Showing posts with label black and white. Show all posts
Showing posts with label black and white. Show all posts

03 May 2010

we now interrupt the series in progress for an adorable belly shot

Good morning, my friends! I've been working on the next post in my Becoming Catholic series, but this Little Bean (who is decidedly bigger than a bean right now, but until we know if it's a girl baby or boy baby baking in there, the name is Little Bean) is still running the show. I'm mostly feeling better (more energy, less nausea -- yeah!!), but still have the occasional bouts of sickness which tend to exhaust me and make my stomach feel as though it's been turned inside-out.

I'm 18 weeks tomorrow (May 4) and cannot believe I'm nearly halfway through this pregnancy!! This was taken about a week and a half ago, and I just got around to processing it. This one, I think, is what they call a keeper.

belly kiss @ 16 weeks & 4 days

Love and hugs to you all, and thanks for your continued prayers and well wishes for the three of us (not the four of us, as one of us in this photo may occasionally contend -- I won't say who he is, except that he has facial hair).


xoxo
kirsten

P.S. A few more belly shots here.
P.P.S. Ultrasound is two weeks from Wednesday. Any guesses as to what we're having? Feel free to cast your vote in the poll at the upper right-hand corner of the blog!!

12 November 2009

it was the beginning of a beautiful friendship

One year ago today, Facebook played a pivotal role in changing my life forever.

kiss

Hi James!! How the heck are you?

These were the first words I wrote on the wall of his Facebook page after accepting his friend request on November 12, 2008. I had no idea then what I was in for. We hadn't kept in touch since our days at Biola and for all I knew, the pictures on his profile page were of his own children.

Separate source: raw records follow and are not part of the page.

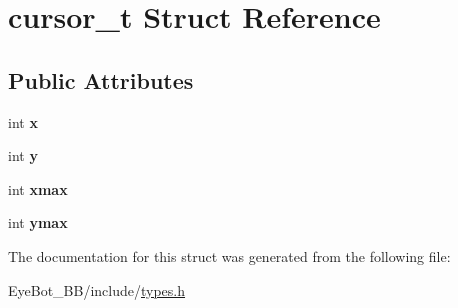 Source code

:\hypertarget{structcursor__t}{\section{cursor\-\_\-t \-Struct \-Reference}
\label{structcursor__t}
}
\subsection*{\-Public \-Attributes}
\begin{DoxyCompactItemize}
\item 
\hypertarget{structcursor__t_a5bf0fa0d970cf757ca067a9516c6bd3c}{int {\bfseries x}}\label{structcursor__t_a5bf0fa0d970cf757ca067a9516c6bd3c}

\item 
\hypertarget{structcursor__t_ada185e800ee427f24c415fc58ae2aad0}{int {\bfseries y}}\label{structcursor__t_ada185e800ee427f24c415fc58ae2aad0}

\item 
\hypertarget{structcursor__t_ab8945425677e16de81a5828b7c981bb0}{int {\bfseries xmax}}\label{structcursor__t_ab8945425677e16de81a5828b7c981bb0}

\item 
\hypertarget{structcursor__t_aa6ca552ffc10899cae299204b371b5f3}{int {\bfseries ymax}}\label{structcursor__t_aa6ca552ffc10899cae299204b371b5f3}

\end{DoxyCompactItemize}


\-The documentation for this struct was generated from the following file\-:\begin{DoxyCompactItemize}
\item 
\-Eye\-Bot\-\_\-\-B\-B/include/\hyperlink{types_8h}{types.\-h}\end{DoxyCompactItemize}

I remember a knot in me relaxing when I learned from his reply that the children in those photos were all nieces and nephews.

After several more replies back and forth, then came a phone call (that one, four and a half hours) and a second phone call (that one, five and a half hours) and a third brief one in which I had to tell him exactly how much I was feeling, and how unexpectedly I was feeling it. Nearly a year before that, I had embraced my singleness enthusiastically. Because of this and the vow of celibacy I knew he had made (and which only God could undo), it was painful for me to tell him that my heart was not available to anyone else.

I knew I was telling him: if I don't marry you, I don't marry. Period.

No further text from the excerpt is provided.